Al-Khobar, Asharq Al-Awsat—Iraq, OPEC’s second-biggest oil producer, will offer buyers from Asia the largest discounts on its oil since 2003, in another sign of intense competition among OPEC members vying for larger shares of the lucrative Asian market.
Iraq’s state-owned oil company SOMO announced on Tuesday that the country’s flagship Basra Light crude would be selling at a 4.10 US dollar discount to benchmark Middle East prices.
This follows similar announcements by OPEC’s largest producer, Saudi Arabia, which offered Asian buyers of its own Arabian Light crude a discount of 2.3 dollars against the regional benchmark—its lowest prices for 14 years—and Iran and Kuwait, the latter of which slashed its own prices for the month to their lowest since 2008.
Both Iraq and Saudi Arabia also offered discounts to Asian and European buyers in February.
Commenting on the discounts, Kuwaiti analyst Essam Al-Marzouk told Asharq Al-Awsat that Iraq was “forced” to offer them simply because Saudi Arabia had beat them to it.
“The only route available to Iraq now is to keep following the Saudi example,” he said, though he added he expected the discounts to be more modest in future “because no one wants to go lower than this.”

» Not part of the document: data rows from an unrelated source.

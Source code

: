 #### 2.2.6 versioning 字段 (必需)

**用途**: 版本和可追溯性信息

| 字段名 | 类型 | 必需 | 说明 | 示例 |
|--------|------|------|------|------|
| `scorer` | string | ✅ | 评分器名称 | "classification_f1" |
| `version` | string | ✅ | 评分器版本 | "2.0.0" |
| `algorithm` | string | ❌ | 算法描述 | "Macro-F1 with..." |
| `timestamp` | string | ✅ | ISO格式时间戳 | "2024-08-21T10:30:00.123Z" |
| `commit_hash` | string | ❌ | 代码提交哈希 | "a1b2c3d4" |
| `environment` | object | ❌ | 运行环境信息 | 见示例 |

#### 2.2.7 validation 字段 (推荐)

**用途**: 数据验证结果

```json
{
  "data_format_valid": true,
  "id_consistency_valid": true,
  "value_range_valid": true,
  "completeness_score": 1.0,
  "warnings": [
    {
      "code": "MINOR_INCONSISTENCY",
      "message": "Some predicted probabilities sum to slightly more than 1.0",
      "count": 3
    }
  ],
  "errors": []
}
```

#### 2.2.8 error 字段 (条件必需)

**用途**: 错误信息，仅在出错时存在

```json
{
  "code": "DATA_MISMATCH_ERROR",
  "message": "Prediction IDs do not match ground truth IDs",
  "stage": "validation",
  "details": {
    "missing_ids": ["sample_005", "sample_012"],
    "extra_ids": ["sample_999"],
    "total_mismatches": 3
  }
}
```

Saudi Arabia, Iraq, Kuwait and Iran are, respectively, OPEC’s biggest producers.
They are all now scrambling to secure larger shares of the Asian oil market, considered by many in the region as the most important globally, amid shrinking demand from the United States and Europe.
This dearth in demand has, in addition to an excess in supply caused by the shale oil production boom in the US, contributed to the current drop in global oil prices, which have seen global benchmark Brent Crude lose more than half its value from highs of above 100 dollars a barrel seen last year.
Observers contend that the global oil market will now need several more years to balance out once again and see a return to prices above the 100-dollar mark, which a number of oil producers, especially those like OPEC members Iraq, Iran and Venezuela—who rely on oil revenues for the majority of their income—need in order to balance their yearly budgets.
OPEC surprised observers in November 2014 when it defied expectations that it would lower its 30 million barrel per day (bpd) production ceiling in a bid to stem the excess in global supply and drive up prices.
But OPEC, whose members enjoy lower production costs than other producers, decided to keep production at its current levels and instead seek to boost its collective global market share by having members up their own individual shares.
The organization is now banking on production dropping from non-OPEC producers such as the US, where shale oil particularly is costly to drill. It hopes the low prices and, in turn, lower profits, will cause production to drop and investment to slow as revenues dry up, giving OPEC members a competitive advantage over their rivals.
OPEC member Iraq is looking to raise its own production during 2015, according to Oil Minister Adel Abdul Mahdi, who told Asharq Al-Awsat in December the country was targeting a 4 million bpd ceiling this year.
The International Energy Agency said on Tuesday Iraq was the biggest contributor to global oil supply growth during 2014 after the US, producing an average of 3.3 million bpd, a 330,000 bpd rise from 2013.